As I read about the circumstances about the unearthing of the Wakasa monument, I am saddened by some of the inflammatory language of the past four months surrounding the event and the innuendo demeaning the character of Jane Beckwith and the Topaz Museum Board. For nearly four decades, these are individuals who have been the eyes and ears, the boots on the ground, in remote Delta. Without their constant presence, compassion, love and fiduciary duty, the Topaz site would likely have remained under many private entities and Main Street, Delta would be devoid of a modest-sized, world class museum.
I grew up in the rural communities of American Fork and Pleasant Grove, Utah. While a fifth grader, my mother was elected to be the president of the Grovecrest PTA in Pleasant Grove. My father was invited to become a member of the Lions Club in American Fork and was elected as a club officer. Me, I had a happy childhood, just another kid in the mix. I didn’t realize until much later, but that acceptance of our family into the lives of these two communities were acts of redemption. I know our family was not alone in that regard. Bob Hiyamizu, a childhood friend, also had similar experiences. He now resides in the Bay Area and whether over lunch or a phone call we always reminisce about the positive experiences we had in Utah.

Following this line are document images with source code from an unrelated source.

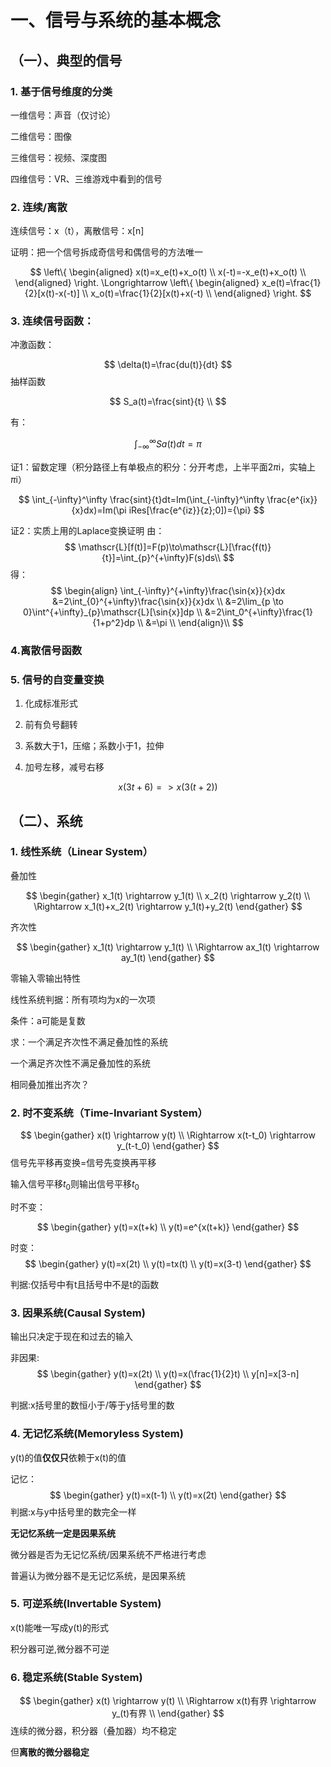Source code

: 

# 一、信号与系统的基本概念

## （一）、典型的信号

### 1. 基于信号维度的分类

一维信号：声音（仅讨论）

二维信号：图像

三维信号：视频、深度图

四维信号：VR、三维游戏中看到的信号

### 2. 连续/离散

连续信号：x（t），离散信号：x[n]

证明：把一个信号拆成奇信号和偶信号的方法唯一

$$
\left\{
	\begin{aligned}
		x(t)=x_e(t)+x_o(t) \\
		x(-t)=-x_e(t)+x_o(t) \\
	\end{aligned}
\right.
\Longrightarrow
\left\{
	\begin{aligned}
		x_e(t)=\frac{1}{2}[x(t)-x(-t)] \\
		x_o(t)=\frac{1}{2}[x(t)+x(-t) \\
	\end{aligned}
\right.
$$
### 3.  连续信号函数：

冲激函数：

$$
\delta(t)=\frac{du(t)}{dt}
$$
抽样函数

$$
S_a(t)=\frac{sint}{t} \\
$$

有：

$$
\int_{-\infty}^\infty Sa(t)dt={\pi}
$$

证1：留数定理（积分路径上有单极点的积分：分开考虑，上半平面2$\pi$i，实轴上$\pi$i）

$$
\int_{-\infty}^\infty \frac{sint}{t}dt=Im(\int_{-\infty}^\infty \frac{e^{ix}}{x}dx)=Im(\pi iRes[\frac{e^{iz}}{z};0])={\pi}
$$

证2：实质上用的Laplace变换证明
由：
$$
\mathscr{L}[f(t)]=F(p)\to\mathscr{L}[\frac{f(t)}{t}]=\int_{p}^{+\infty}F(s)ds\\
$$
得：
$$
\begin{align} 
\int_{-\infty}^{+\infty}\frac{\sin{x}}{x}dx &=2\int_{0}^{+\infty}\frac{\sin{x}}{x}dx \\ 
&=2\lim_{p \to 0}\int^{+\infty}_{p}\mathscr{L}[\sin{x}]dp \\ 
&=2\int_0^{+\infty}\frac{1}{1+p^2}dp \\
&=\pi \\ 
\end{align}\\
$$

### 4.离散信号函数

### 5. 信号的自变量变换

1. 化成标准形式

2. 前有负号翻转
3. 系数大于1，压缩；系数小于1，拉伸
4. 加号左移，减号右移

$$
x(3t+6)=>x(3(t+2))
$$


## （二）、系统
### 1. 线性系统（Linear System）

叠加性

$$
\begin{gather}
x_1(t) \rightarrow y_1(t) \\
x_2(t) \rightarrow y_2(t) \\
\Rightarrow x_1(t)+x_2(t) \rightarrow y_1(t)+y_2(t)
\end{gather}
$$

齐次性

$$
\begin{gather}
x_1(t) \rightarrow y_1(t) \\
\Rightarrow ax_1(t) \rightarrow ay_1(t)
\end{gather}
$$

零输入零输出特性 

线性系统判据：所有项均为x的一次项

条件：a可能是复数

求：一个满足齐次性不满足叠加性的系统 

一个满足齐次性不满足叠加性的系统

相同叠加推出齐次？

### 2. 时不变系统（Time-Invariant System）

$$
\begin{gather}
x(t) \rightarrow y(t) \\
\Rightarrow x(t-t_0) \rightarrow y_(t-t_0) 
\end{gather}
$$
信号先平移再变换=信号先变换再平移

输入信号平移$t_  0$则输出信号平移$t_0$

时不变：

$$
\begin{gather}
y(t)=x(t+k) \\
y(t)=e^{x(t+k)}
\end{gather}
$$

时变：
$$
\begin{gather}
y(t)=x(2t) \\
y(t)=tx(t) \\
y(t)=x(3-t)
\end{gather}
$$

判据:仅括号中有t且括号中不是t的函数

### 3. 因果系统(Causal System)

输出只决定于现在和过去的输入

非因果:
$$
\begin{gather}
y(t)=x(2t) \\
y(t)=x(\frac{1}{2}t) \\
y[n]=x[3-n]
\end{gather}
$$

判据:x括号里的数恒小于/等于y括号里的数

### 4. 无记忆系统(Memoryless System)

y(t)的值**仅仅只**依赖于x(t)的值

记忆：
$$
\begin{gather}
y(t)=x(t-1) \\
y(t)=x(2t)
\end{gather}
$$
判据:x与y中括号里的数完全一样

**无记忆系统一定是因果系统**

微分器是否为无记忆系统/因果系统不严格进行考虑

普遍认为微分器不是无记忆系统，是因果系统

### 5. 可逆系统(Invertable System)

x(t)能唯一写成y(t)的形式

积分器可逆,微分器不可逆

### 6. 稳定系统(Stable System)

$$
\begin{gather}
x(t) \rightarrow y(t) \\
\Rightarrow x(t)有界 \rightarrow y_(t)有界 \\
\end{gather}
$$
连续的微分器，积分器（叠加器）均不稳定

但**离散的微分器稳定**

The abrupt and unannounced unearthing of the Wakasa monument has resulted in anguish, anger and pain for many in the Japanese American community. The pain and suffering also extends to Jane Beckwith and the Topaz Museum board. Finding a path forward requires all parties to be inclusive, to show some love, to show some compassion. A redemptive path forward is one way to honor Mr. Wakasa.
Jonathan Hirabayashi is a Topaz descendant. The views expressed in the preceding commentary are not necessarily those of the Nichi Bei Weekly.